Regardless of the plans Trump and Pence have concerning abortion, I'll be able to point to history books and show my son how valiantly and vigilantly women (and men) have fought for reproductive freedom. If my right to have an abortion when I want and/or need one is stripped away from me, I'll turn to the pages of this country's past and point to women like Margaret Singer, who pioneered the fight for contraceptives in the '60s. I'll tell my son about the story of Jane Roe, the unmarried Texas mother who challenged our nation's stance on abortion by claiming it was unconstitutional for the practice to be banned. Because of her bravery, Roe v. Wade was passed in 1973 and this almost-30-year-old mother was able to have the abortion she needed at 23 — an abortion she'll unapologetically tell her son about when teaching him about bodily autonomy.
I'll flip back the pages of history to today, to this very moment, and tell my son about the inspiring women of Poland who went on strike in Sept. of this year to protest a potential ban on abortion. Those women protected reproductive freedom and saved an untold number of women's lives when over seven million of them went on strike, fought for control of their bodies, and had the potential ban dismissed.
As my post-election sadness subsides, I am emboldened with a renewed sense of purpose.
I'll tell my son about women like Alicia Hupprich, who made the heartbreaking decision to have a late-term abortion in order to save her child from unnecessary suffering. I'll remind my son that Hupprich's choice not only highlights the vital necessity of abortion and women's access to it — at all phases of a woman's pregnancy — but that women are unbelievably strong, to the point that they're truly the only people capable to make those decisions when they affect their own bodies.

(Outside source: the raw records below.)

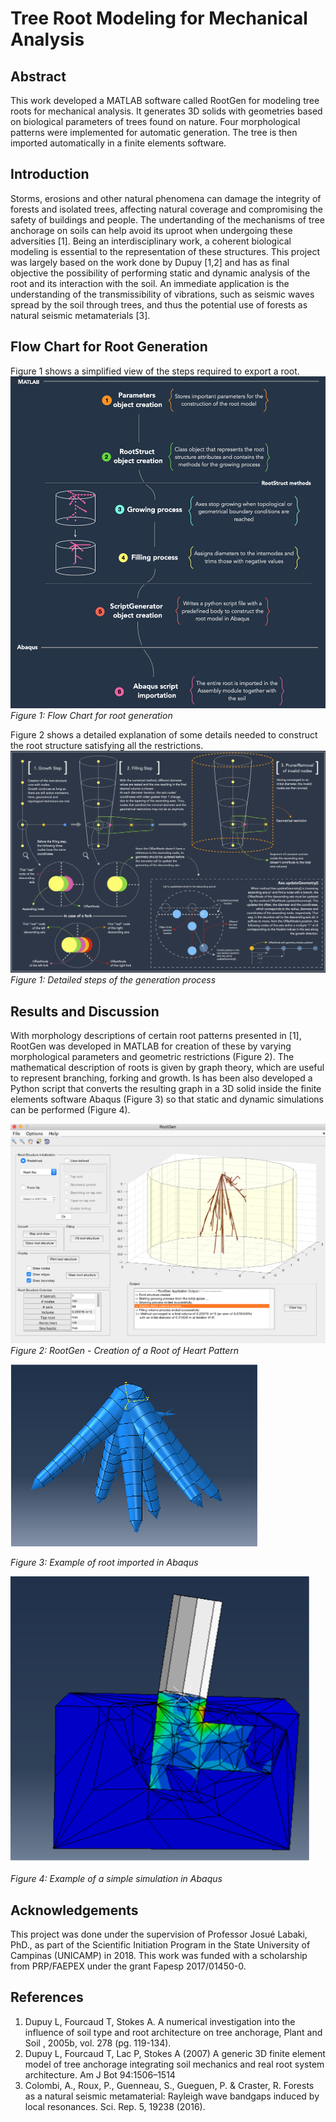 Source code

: # Tree Root Modeling for Mechanical Analysis

## Abstract
This work developed a MATLAB software called RootGen for modeling tree roots for mechanical analysis. It generates 3D solids with geometries based on biological parameters of trees found on nature. Four morphological patterns were implemented for automatic generation. The tree is then imported automatically in a finite elements software.

## Introduction
Storms, erosions and other natural phenomena can damage the integrity of forests and isolated trees, affecting natural coverage and compromising the safety of buildings and people. The undertanding of the mechanisms of tree anchorage on soils can help avoid its uproot when undergoing these adversities [1].
Being an interdisciplinary work, a coherent biological modeling is essential to the representation of these structures.
This project was largely based on the work done by Dupuy [1,2] and has as final objective the possibility of performing static and dynamic analysis of the root and its interaction with the soil. An immediate application is the understanding of the transmissibility of vibrations, such as seismic waves spread by the soil through trees, and thus the potential use of forests as natural seismic metamaterials [3].

## Flow Chart for Root Generation
Figure 1 shows a simplified view of the steps required to export a root.
![FlowChart](assets/FlowChart.png)
*Figure 1: Flow Chart for root generation*

Figure 2 shows a detailed explanation of some details needed to construct the root structure satisfying all the restrictions.
![GenerationProcess](assets/GenerationProcess.png)
*Figure 1: Detailed steps of the generation process*

## Results and Discussion
With morphology descriptions of certain root patterns presented in [1], RootGen was developed in MATLAB for creation of these by varying morphological parameters and geometric restrictions (Figure 2). The mathematical description of roots is given by graph theory, which are useful to represent branching, forking and growth. Is has been also developed a Python script that converts the resulting graph in a 3D solid inside the finite elements software Abaqus (Figure 3) so that static and dynamic simulations can be performed (Figure 4).


![RootGen](assets/RootGen.png)
*Figure 2: RootGen - Creation of a Root of Heart Pattern*

![AbaqusTree](assets/AbaqusTree.png)

*Figure 3: Example of root imported in Abaqus*

![AbaqusRootSim](assets/AbaqusRootSim.png)

*Figure 4: Example of a simple simulation in Abaqus*

## Acknowledgements
This project was done under the supervision of Professor Josué Labaki, PhD., as part of the Scientific Initiation Program in the State University of Campinas (UNICAMP) in 2018. This work was funded with a scholarship from PRP/FAEPEX under the grant Fapesp 2017/01450-0.

## References
1. Dupuy L, Fourcaud T, Stokes A. A numerical investigation into the influence of soil type and root architecture on tree anchorage, Plant and Soil , 2005b, vol. 278 (pg. 119-134).
2. Dupuy L, Fourcaud T, Lac P, Stokes A (2007) A generic 3D finite element model of tree anchorage integrating soil mechanics and real root system architecture. Am J Bot 94:1506–1514
3. Colombi, A., Roux, P., Guenneau, S., Gueguen, P. & Craster, R. Forests as a natural seismic metamaterial: Rayleigh wave bandgaps induced by local resonances. Sci. Rep. 5, 19238 (2016). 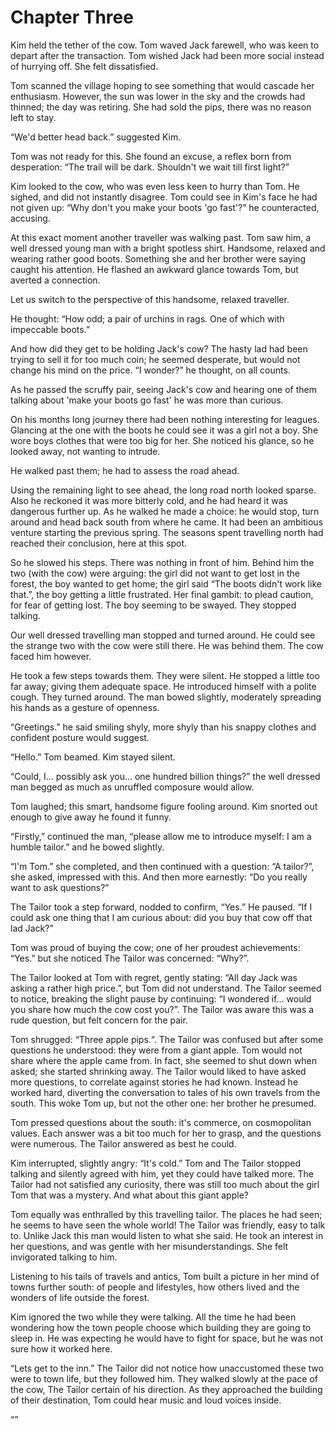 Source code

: 
# Chapter Three

Kim held the tether of the cow. Tom waved Jack farewell, who was keen to depart after the transaction. Tom wished Jack had been more social instead of hurrying off. She felt dissatisfied.

Tom scanned the village hoping to see something that would cascade her enthusiasm. However, the sun was lower in the sky and the crowds had thinned; the day was retiring. She had sold the pips, there was no reason left to stay.

“We'd better head back.” suggested Kim.

Tom was not ready for this. She found an excuse, a reflex born from desperation: “The trail will be dark. Shouldn't we wait till first light?”

Kim looked to the cow, who was even less keen to hurry than Tom. He sighed, and did not instantly disagree. Tom could see in Kim's face he had not given up: “Why don't you make your boots 'go fast'?” he counteracted, accusing.

At this exact moment another traveller was walking past. Tom saw him, a well dressed young man with a bright spotless shirt. Handsome, relaxed and wearing rather good boots. Something she and her brother were saying caught his attention. He flashed an awkward glance towards Tom, but averted a connection.

Let us switch to the perspective of this handsome, relaxed traveller.

He thought: “How odd; a pair of urchins in rags. One of which with impeccable boots.” 

And how did they get to be holding Jack's cow? The hasty lad had been trying to sell it for too much coin; he seemed desperate, but would not change his mind on the price. “I wonder?” he thought, on all counts. 

As he passed the scruffy pair, seeing Jack's cow and hearing one of them talking about 'make your boots go fast' he was more than curious. 

On his months long journey there had been nothing interesting for leagues. Glancing at the one with the boots he could see it was a girl not a boy. She wore boys clothes that were too big for her. She noticed his glance, so he looked away, not wanting to intrude. 

He walked past them; he had to assess the road ahead.

Using the remaining light to see ahead, the long road north looked sparse. Also he reckoned it was more bitterly cold, and he had heard it was dangerous further up. As he walked he made a choice: he would stop, turn around and head back south from where he came. It had been an ambitious venture starting the previous spring. The seasons spent travelling north had reached their conclusion, here at this spot.

So he slowed his steps. There was nothing in front of him. Behind him the two (with the cow) were arguing: the girl did not want to get lost in the forest, the boy wanted to get home; the girl said “The boots didn't work like that.”, the boy getting a little frustrated. Her final gambit: to plead caution, for fear of getting lost. The boy seeming to be swayed. They stopped talking. 

Our well dressed travelling man stopped and turned around. He could see the strange two with the cow were still there. He was behind them. The cow faced him however.

He took a few steps towards them. They were silent. He stopped a little too far away; giving them adequate space. He introduced himself with a polite cough. They turned around. The man bowed slightly, moderately spreading his hands as a gesture of openness. 

“Greetings.” he said smiling shyly, more shyly than his snappy clothes and confident posture would suggest.

“Hello.” Tom beamed. Kim stayed silent.

“Could, I... possibly ask you... one hundred billion things?” the well dressed man begged as much as unruffled composure would allow.

Tom laughed; this smart, handsome figure fooling around. Kim snorted out enough to give away he found it funny.

“Firstly,” continued the man, “please allow me to introduce myself: I am a humble tailor.” and he bowed slightly.

“I'm Tom.” she completed, and then continued with a question: “A tailor?”, she asked, impressed with this. And then more earnestly: “Do you really want to ask questions?”

The Tailor took a step forward, nodded to confirm, “Yes.” He paused. “If I could ask one thing that I am curious about: did you buy that cow off that lad Jack?”

Tom was proud of buying the cow; one of her proudest achievements: “Yes.” but she noticed The Tailor was concerned: “Why?”.

The Tailor looked at Tom with regret, gently stating: “All day Jack was asking a rather high price.”, but Tom did not understand. The Tailor seemed to notice, breaking the slight pause by continuing: “I wondered if...  would you share how much the cow cost you?”. The Tailor was aware this was a rude question, but felt concern for the pair.

Tom shrugged: “Three apple pips.“. The Tailor was confused but after some questions he understood: they were from a giant apple. Tom would not share where the apple came from. In fact, she seemed to shut down when asked; she started shrinking away. The Tailor would liked to have asked more questions, to correlate against stories he had known. Instead he worked hard, diverting the conversation to tales of his own travels from the south. This woke Tom up, but not the other one: her brother he presumed.

Tom pressed questions about the south: it's commerce, on cosmopolitan values. Each answer was a bit too much for her to grasp, and the questions were numerous. The Tailor answered as best he could. 

Kim interrupted, slightly angry: “It's cold.” Tom and The Tailor stopped talking and silently agreed with him, yet they could have talked more. The Tailor had not satisfied any curiosity, there was still too much about the girl Tom that was a mystery. And what about this giant apple?

Tom equally was enthralled by this travelling tailor. The places he had seen; he seems to have seen the whole world! The Tailor was friendly, easy to talk to. Unlike Jack this man would listen to what she said. He took an interest in her questions, and was gentle with her misunderstandings. She felt invigorated talking to him. 

Listening to his tails of travels and antics, Tom built a picture in her mind of towns further south: of people and lifestyles, how others lived and the wonders of life outside the forest.

Kim ignored the two while they were talking. All the time he had been wondering how the town people choose which building they are going to sleep in. He was expecting he would have to fight for space, but he was not sure how it worked here.

“Lets get to the inn.” The Tailor did not notice how unaccustomed these two were to town life, but they followed him. They walked slowly at the pace of the cow, The Tailor certain of his direction. As they approached the building of their destination, Tom could hear music and loud voices inside. 

“”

So, yes, as a feminist mother who's had an abortion and who now takes care of a 2-year-old toddler, the thought of trying to teach my son that women have the right to make their own choices about their own bodies in the midst of a Trump/Pence presidency is nothing if not daunting. However, as my post-election sadness subsides, I am emboldened with a renewed sense of purpose.
My son will know that as a man, if he continues to identify as such, he has no right to tell other women what they can or can't do with their bodies. My son will know that, as a man, he'll probably never have to fight for the right to say, "This is what I want to do with my own body," a fight so many women have and will continue to endure. Most importantly, my son will know that the fight for reproductive rights and bodily autonomy and access to abortion care is worth every single battle, every single blow, and every single terrifying election outcome. My son will be someone who stands beside the women who want and fight for reproductive freedom.
And nothing that may or may not happen once Trump is President of the United States, will change that.